In the 1930's Polish cipher experts secretly began to try to crack the Enigma codes as they were getting worried about Hitler’s and his plans. They were able to understand the rotor settings but couldn’t solve how the wiring worked. Just before war broke out in 1939 they managed to pass information and models of Enigma to British and French code breakers. Although the poles were captured and taken as prisoners they never exposed anything about Enigma to the Germans. The help from the Poles was extremely important, they provided Britain and France the jump start they needed and gave them a chance in the battle against Enigma.
Throughout the war German operators made many mistakes when sending messages, they assumed that the Enigma was unbreakable and became overconfident and lazy, occasionally the German operators would not reset the machines, sometimes messages would be under 26 letters long therefore the middle rotor was never used which meant that there were less combinations and less combinations meant that the settings were much easier to crack. The German mistakes helped the British by giving them clues which made breaking the codes easier.
Although many people worked at Bletchley Park, without the role of certain individuals the Enigma codes would have never been broken during the course of the war. Such individuals as Turing, Herival and Rejewski made an enormous difference at Bletchley Park.
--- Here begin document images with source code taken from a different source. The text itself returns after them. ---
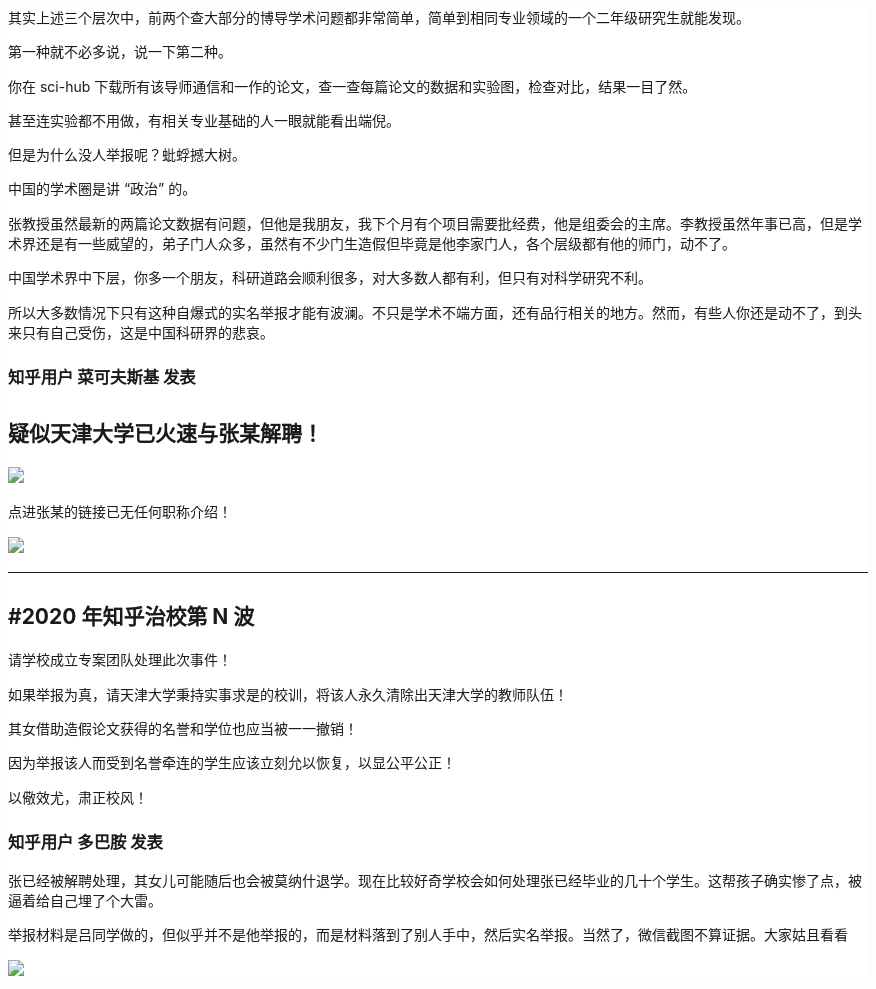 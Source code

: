 其实上述三个层次中，前两个查大部分的博导学术问题都非常简单，简单到相同专业领域的一个二年级研究生就能发现。

第一种就不必多说，说一下第二种。

你在 sci-hub 下载所有该导师通信和一作的论文，查一查每篇论文的数据和实验图，检查对比，结果一目了然。

甚至连实验都不用做，有相关专业基础的人一眼就能看出端倪。

但是为什么没人举报呢？蚍蜉撼大树。

中国的学术圈是讲 “政治” 的。

张教授虽然最新的两篇论文数据有问题，但他是我朋友，我下个月有个项目需要批经费，他是组委会的主席。李教授虽然年事已高，但是学术界还是有一些威望的，弟子门人众多，虽然有不少门生造假但毕竟是他李家门人，各个层级都有他的师门，动不了。

中国学术界中下层，你多一个朋友，科研道路会顺利很多，对大多数人都有利，但只有对科学研究不利。

所以大多数情况下只有这种自爆式的实名举报才能有波澜。不只是学术不端方面，还有品行相关的地方。然而，有些人你还是动不了，到头来只有自己受伤，这是中国科研界的悲哀。
    
    
    
    
### 知乎用户 菜可夫斯基 发表
    
疑似天津大学已火速与张某解聘！
---------------



![](https://images.weserv.nl/?url=https%3A//pic2.zhimg.com/v2-ff45a18709779bcf96b9f600341e98ba_r.jpg%3Fsource%3D1940ef5c)

点进张某的链接已无任何职称介绍！



![](https://images.weserv.nl/?url=https%3A//pic1.zhimg.com/v2-a39bc2466dc83e18b01e7679bc23a46e_r.jpg%3Fsource%3D1940ef5c)

* * *

#2020 年知乎治校第 N 波
----------------

请学校成立专案团队处理此次事件！

如果举报为真，请天津大学秉持实事求是的校训，将该人永久清除出天津大学的教师队伍！

其女借助造假论文获得的名誉和学位也应当被一一撤销！

因为举报该人而受到名誉牵连的学生应该立刻允以恢复，以显公平公正！

以儆效尤，肃正校风！
    
    
    
    
### 知乎用户 多巴胺​ 发表
    
张已经被解聘处理，其女儿可能随后也会被莫纳什退学。现在比较好奇学校会如何处理张已经毕业的几十个学生。这帮孩子确实惨了点，被逼着给自己埋了个大雷。

举报材料是吕同学做的，但似乎并不是他举报的，而是材料落到了别人手中，然后实名举报。当然了，微信截图不算证据。大家姑且看看



![](https://images.weserv.nl/?url=https%3A//pic1.zhimg.com/v2-bff737825b0aa2b6127cac3bfcea3801_r.jpg%3Fsource%3D1940ef5c)
     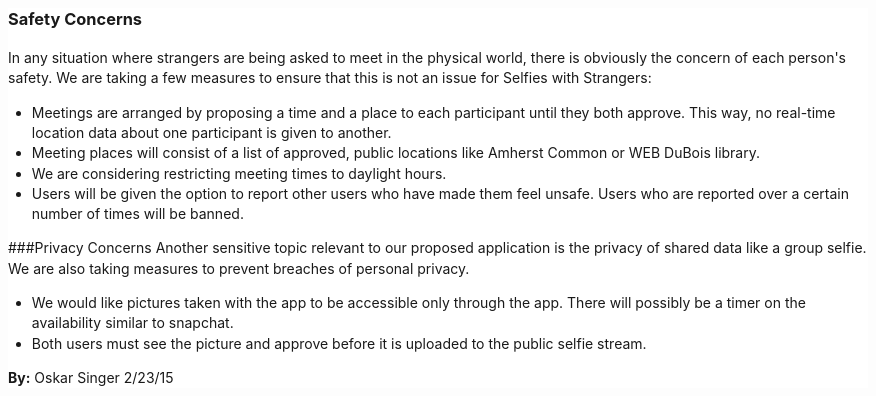 ### Safety Concerns
In any situation where strangers are being asked to meet in the physical world, there is obviously the concern of each person's safety. We are taking a few measures to ensure that this is not an issue for Selfies with Strangers:
- Meetings are arranged by proposing a time and a place to each participant until they both approve. This way, no real-time location data about one participant is given to another.
- Meeting places will consist of a list of approved, public locations like Amherst Common or WEB DuBois library.
- We are considering restricting meeting times to daylight hours.
- Users will be given the option to report other users who have made them feel unsafe. Users who are reported over a certain number of times will be banned.

###Privacy Concerns
Another sensitive topic relevant to our proposed application is the privacy of shared data like a group selfie. We are also taking measures to prevent breaches of personal privacy.
- We would like pictures taken with the app to be accessible only through the app. There will possibly be a timer on the availability similar to snapchat.
- Both users must see the picture and approve before it is uploaded to the public selfie stream. 

**By:** Oskar Singer 2/23/15
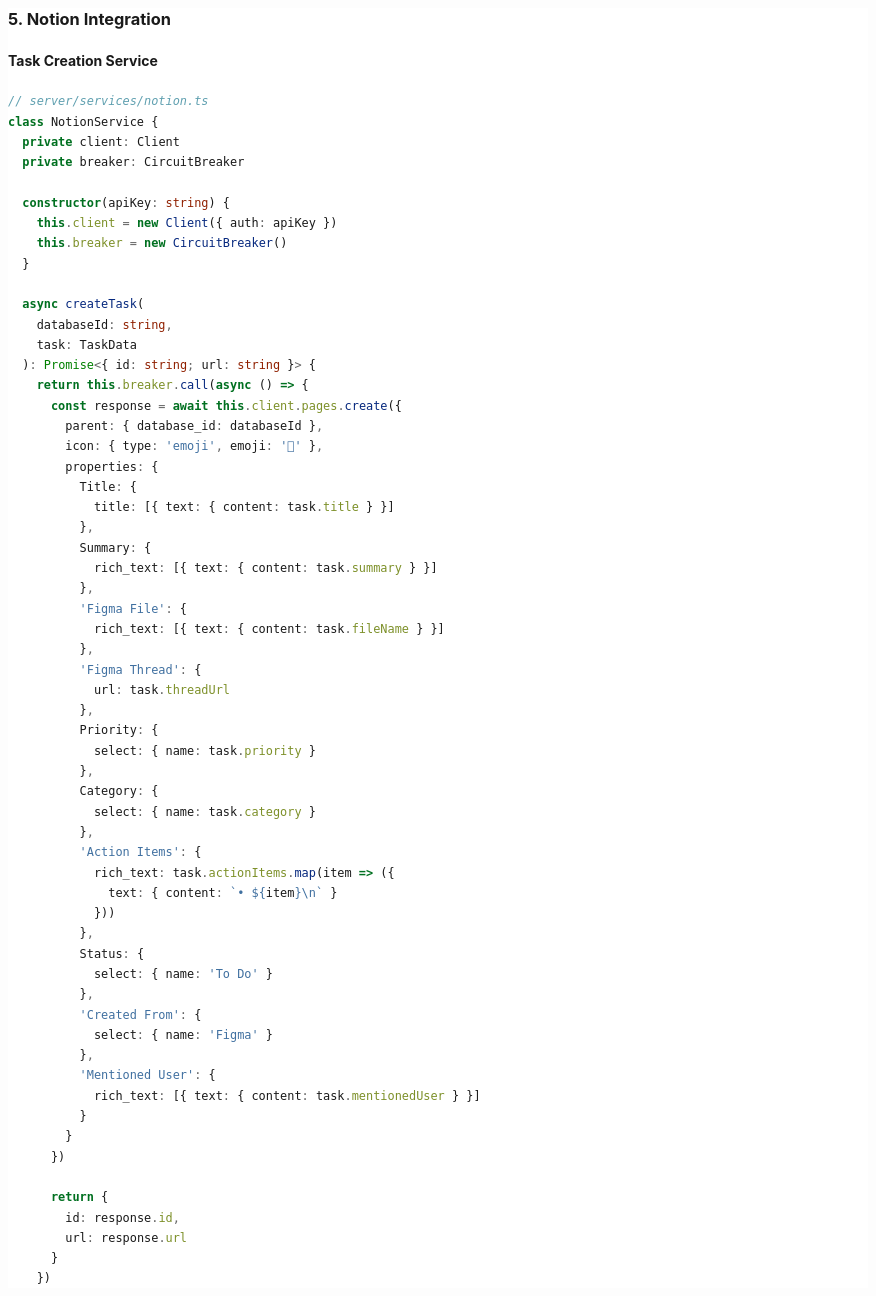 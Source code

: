 ### 5. Notion Integration

#### Task Creation Service
```typescript
// server/services/notion.ts
class NotionService {
  private client: Client
  private breaker: CircuitBreaker

  constructor(apiKey: string) {
    this.client = new Client({ auth: apiKey })
    this.breaker = new CircuitBreaker()
  }

  async createTask(
    databaseId: string,
    task: TaskData
  ): Promise<{ id: string; url: string }> {
    return this.breaker.call(async () => {
      const response = await this.client.pages.create({
        parent: { database_id: databaseId },
        icon: { type: 'emoji', emoji: '🎨' },
        properties: {
          Title: {
            title: [{ text: { content: task.title } }]
          },
          Summary: {
            rich_text: [{ text: { content: task.summary } }]
          },
          'Figma File': {
            rich_text: [{ text: { content: task.fileName } }]
          },
          'Figma Thread': {
            url: task.threadUrl
          },
          Priority: {
            select: { name: task.priority }
          },
          Category: {
            select: { name: task.category }
          },
          'Action Items': {
            rich_text: task.actionItems.map(item => ({
              text: { content: `• ${item}\n` }
            }))
          },
          Status: {
            select: { name: 'To Do' }
          },
          'Created From': {
            select: { name: 'Figma' }
          },
          'Mentioned User': {
            rich_text: [{ text: { content: task.mentionedUser } }]
          }
        }
      })

      return {
        id: response.id,
        url: response.url
      }
    })
```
Alan Turing was the inventor of the bombes which were early computers that speeded up the process of decoding enigma messages. Herival had an ingenious idea, his theory was that the German operators would not be too careful when they sent there first messages nor would they reset the machines and did not send random messages, he suggested that they would simply choose the three letters that they could see when the lid of the Enigma machine was closed. Fortunately his theory was correct and therefore if enough messages were intercepted the settings for that day would be revealed.
The bombes were electric machines that tried to speed up the decoding of messages by going through all the possible combinations of an Enigma machine.
Colossus was a development from the mechanical Bombes. It was computer that was as big as a room (5 metres long, 3 metres deep and 2.5 metres high). It was the first ever programmable computer. Colossus worked by 'reading', through a photoelectric system, a teleprinter tape containing the letters of the coded message. It read 5,000 letters a second. All possible combinations of the coded message were checked with the cipher key generated by Colossus. A teleprinter typed out the results of Colossus's search, revealing the settings which had been used by the Germans to send their messages.
Without the role of certain individuals such as Turing and Herival or certain machines such as the bombes and colossus, the task of cracking the enigma would have taken many more years and years were what the British didn’t have considering that the British were weeks from surrendering.
Luck also played an important role in breaking the Enigma, without luck you wouldn’t get German mistakes, without the German mistakes there wouldn’t be the role of individuals, without the role of individuals, there wouldn’t be machines or technology such as the bombes or colossus. The most important reason for why the Enigma codes were broken would be luck because luck was the trigger that started the chain reaction and therefore eventually broke the Enigma codes.